Black Thursday: Area residents leave dinner tables for holiday bargainsPublished 1:15pm Saturday, November 30, 2013
FRANKLIN—Many area residents left the Thanksgiving dinner table early Thursday to take advantage of huge early saving purchases offered by a host of stores in the Franklin area. In previous years with luck, one might have found a gas station or a mom-and-pop convenience store open on Thanksgiving Day, but not a major department store. For 2013, enter on the scene Black Thursday and super sales to entice shoppers to leave the turkey and loved ones at home to capitalize on saving a few dollars. At the Franklin Mall, the parking lot was packed tight long before the store opened at 7 p.m. for the advertised special items. Others, such as Belk opened at 8 p.m., and remained opened all night.

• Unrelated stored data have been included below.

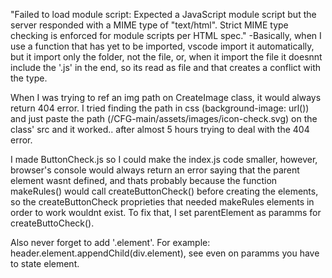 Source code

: "Failed to load module script: Expected a JavaScript module script but the server responded with a MIME type of "text/html". Strict MIME type checking is enforced for module scripts per HTML spec." 
-Basically, when I use a function that has yet to be imported, vscode import it automatically, but it import only the folder, not  the file, or, when it import the file it doesnnt include the '.js' in the end, so its read as file and that creates a conflict with the type.

When I was trying to ref an img path on CreateImage class, it would always return 404 error. I tried finding the path in css (background-image: url()) and just paste the path (/CFG-main/assets/images/icon-check.svg) on the class' src and it worked.. after almost 5 hours trying to deal with the 404 error.

I made ButtonCheck.js so I could make the index.js code smaller, however, browser's console would always return an error saying that the parent element wasnt defined, and thats probably because the function makeRules() would call createButtonCheck() before creating the elements, so the createButtonCheck proprieties that needed makeRules elements in order to work wouldnt exist. To fix that, I set parentElement as paramms for createButtoCheck().

Also never forget to add '.element'. For example: header.element.appendChild(div.element), see even on paramms you have to state element.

Liz Mullins of Franklin was the first in line at the Belk department store arriving to claim the prize spot at 5 p.m. She said she did eat a Thanksgiving meal at home, but had to leave to be able to purchase some boots and get the free gift card that was advertised to be given away. Mullins added that a family member did stop by to give her some hot chocolate and another plate of food during her wait.
Around 5:30 p.m., she was joined by Jaime Daughtery of Suffolk, Tralane Barham of Southampton County and Makeshia Sykes of Franklin. Sykes said she had come straight from work at Deerfield Correctional Center and had not eaten the Thanksgiving meal, but was also seeking the special deals and the free gift card.
All four, plus hundreds others present, were dressed for the weather, which was in the mid-30s, and in high spirits.
A key admitted motivation for the early arrival of these four shoppers was a great sale on boots and the free gift cards. For the first 250 shoppers, cards valued from $5 to $1,000 would be given. Belk Store Manager Tonya Faison assisted by Liz Burgess, the operation team audit staff member, opened the store at exactly 8 p.m. and proceeded to pass out the gift cards and greet the customers. It did not take that long for the two to pass out the cards, and the shoppers continued to file into the store.
Unlike the frenzy of pushing and shoving shown on TV of national Black Thursday/Friday sales in other cities, Franklin was orderly with shoppers respectful of each other and thankful for the great deals.
Both staff members seemed pleased with the turnout of shoppers, and added that no one had yet displayed the $1,000 gift card. A visual of the shoppers projected that many were pleased with the Black Thursday event as they quickly made their purchases and departed the store.